VATICAN CITY (RNS) Pope Benedict XVI spent Sunday (Oct. 3) in the heartland of the Sicilian Mafia, denouncing organized crime and paying tribute to those slain in the long struggle against the mob.
“Don’t give in to the temptations of the Mafia, which is a path of death, incompatible with the gospel,” Benedict said Sunday evening to a gathering of young people in the Sicilian capital of Palermo.
Earlier, in his sermon at an outdoor Mass celebrated before some 200,000 people, the pope urged Sicilians to persevere in their war against organized crime.
“The tendency to discouragement, to resignation, comes to one who is weak in faith, who confuses evil with good, who thinks that in the face of often profound evil there is nothing to do,” Benedict said.

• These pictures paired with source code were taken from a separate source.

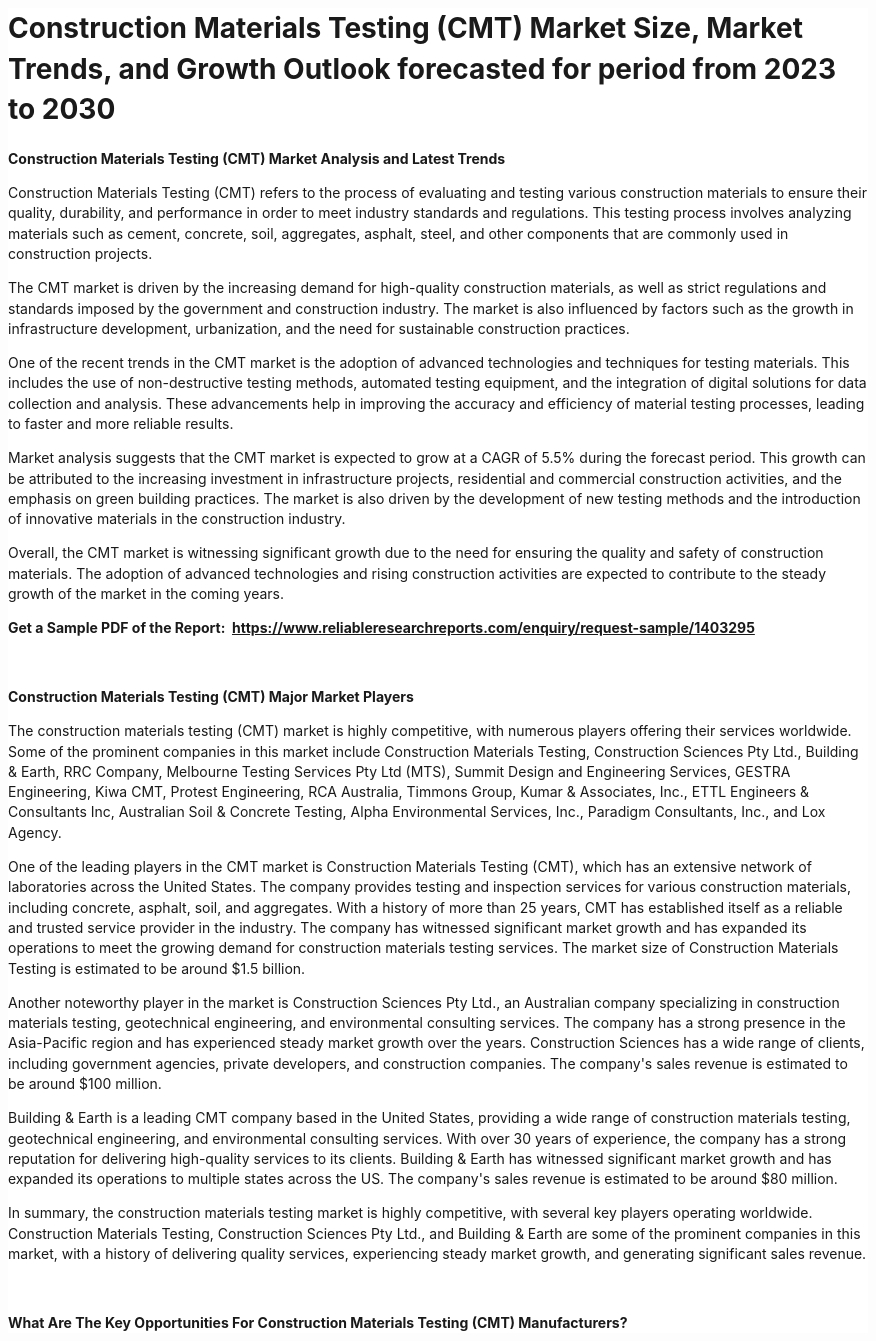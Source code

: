 <p><h1>Construction Materials Testing (CMT) Market Size, Market Trends, and Growth Outlook forecasted for period from 2023 to 2030</h1></p><p><strong>Construction Materials Testing (CMT) Market Analysis and Latest Trends</strong></p>
<p><p>Construction Materials Testing (CMT) refers to the process of evaluating and testing various construction materials to ensure their quality, durability, and performance in order to meet industry standards and regulations. This testing process involves analyzing materials such as cement, concrete, soil, aggregates, asphalt, steel, and other components that are commonly used in construction projects.</p><p>The CMT market is driven by the increasing demand for high-quality construction materials, as well as strict regulations and standards imposed by the government and construction industry. The market is also influenced by factors such as the growth in infrastructure development, urbanization, and the need for sustainable construction practices.</p><p>One of the recent trends in the CMT market is the adoption of advanced technologies and techniques for testing materials. This includes the use of non-destructive testing methods, automated testing equipment, and the integration of digital solutions for data collection and analysis. These advancements help in improving the accuracy and efficiency of material testing processes, leading to faster and more reliable results.</p><p>Market analysis suggests that the CMT market is expected to grow at a CAGR of 5.5% during the forecast period. This growth can be attributed to the increasing investment in infrastructure projects, residential and commercial construction activities, and the emphasis on green building practices. The market is also driven by the development of new testing methods and the introduction of innovative materials in the construction industry.</p><p>Overall, the CMT market is witnessing significant growth due to the need for ensuring the quality and safety of construction materials. The adoption of advanced technologies and rising construction activities are expected to contribute to the steady growth of the market in the coming years.</p></p>
<p><strong>Get a Sample PDF of the Report:&nbsp; <a href="https://www.reliableresearchreports.com/enquiry/request-sample/1403295">https://www.reliableresearchreports.com/enquiry/request-sample/1403295</a></strong></p>
<p>&nbsp;</p>
<p><strong>Construction Materials Testing (CMT) Major Market Players</strong></p>
<p><p>The construction materials testing (CMT) market is highly competitive, with numerous players offering their services worldwide. Some of the prominent companies in this market include Construction Materials Testing, Construction Sciences Pty Ltd., Building & Earth, RRC Company, Melbourne Testing Services Pty Ltd (MTS), Summit Design and Engineering Services, GESTRA Engineering, Kiwa CMT, Protest Engineering, RCA Australia, Timmons Group, Kumar & Associates, Inc., ETTL Engineers & Consultants Inc, Australian Soil & Concrete Testing, Alpha Environmental Services, Inc., Paradigm Consultants, Inc., and Lox Agency.</p><p>One of the leading players in the CMT market is Construction Materials Testing (CMT), which has an extensive network of laboratories across the United States. The company provides testing and inspection services for various construction materials, including concrete, asphalt, soil, and aggregates. With a history of more than 25 years, CMT has established itself as a reliable and trusted service provider in the industry. The company has witnessed significant market growth and has expanded its operations to meet the growing demand for construction materials testing services. The market size of Construction Materials Testing is estimated to be around $1.5 billion.</p><p>Another noteworthy player in the market is Construction Sciences Pty Ltd., an Australian company specializing in construction materials testing, geotechnical engineering, and environmental consulting services. The company has a strong presence in the Asia-Pacific region and has experienced steady market growth over the years. Construction Sciences has a wide range of clients, including government agencies, private developers, and construction companies. The company's sales revenue is estimated to be around $100 million.</p><p>Building & Earth is a leading CMT company based in the United States, providing a wide range of construction materials testing, geotechnical engineering, and environmental consulting services. With over 30 years of experience, the company has a strong reputation for delivering high-quality services to its clients. Building & Earth has witnessed significant market growth and has expanded its operations to multiple states across the US. The company's sales revenue is estimated to be around $80 million.</p><p>In summary, the construction materials testing market is highly competitive, with several key players operating worldwide. Construction Materials Testing, Construction Sciences Pty Ltd., and Building & Earth are some of the prominent companies in this market, with a history of delivering quality services, experiencing steady market growth, and generating significant sales revenue.</p></p>
<p>&nbsp;</p>
<p><strong>What Are The Key Opportunities For Construction Materials Testing (CMT) Manufacturers?</strong></p>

In an afternoon speech to priests in the Palermo cathedral, the pope commemorated the “barbarous murder” of the Rev. Giuseppe Puglisi, who was killed in 1993 for preaching against the Mafia in the city’s slums.
The pope’s words were notably more restrained than the angry anti-Mafia speech delivered by his predecessor, Pope John Paul II, on a visit in 1993.
On his way to the airport en route back to Rome, Benedict stopped at the site of the murder of the anti-Mafia prosecutor Giovanni Falcone, who along with his colleague Paolo Borsellino, was killed in separate bomb attacks in 1992.
Benedict placed a bouquet of flowers at the site of Falcone’s death, and prayed briefly in silence before moving on.